» Assignment
Print the data below again in full, exactly as it stands, with no images.

» Supplied data
+++++

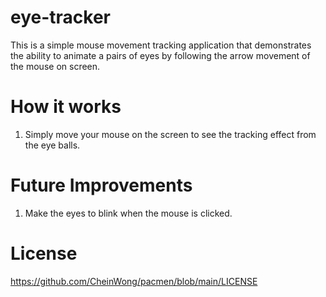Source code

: # eye-tracker
This is a simple mouse movement tracking application that demonstrates the ability to animate a pairs of eyes by following the arrow movement of the mouse on screen.

# How it works
1. Simply move your mouse on the screen to see the tracking effect from the eye balls.

# Future Improvements
1. Make the eyes to blink when the mouse is clicked.

# License
https://github.com/CheinWong/pacmen/blob/main/LICENSE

+++++

» Answer section
Source code

: # eye-tracker
This is a simple mouse movement tracking application that demonstrates the ability to animate a pairs of eyes by following the arrow movement of the mouse on screen.

# How it works
1. Simply move your mouse on the screen to see the tracking effect from the eye balls.

# Future Improvements
1. Make the eyes to blink when the mouse is clicked.

# License
https://github.com/CheinWong/pacmen/blob/main/LICENSE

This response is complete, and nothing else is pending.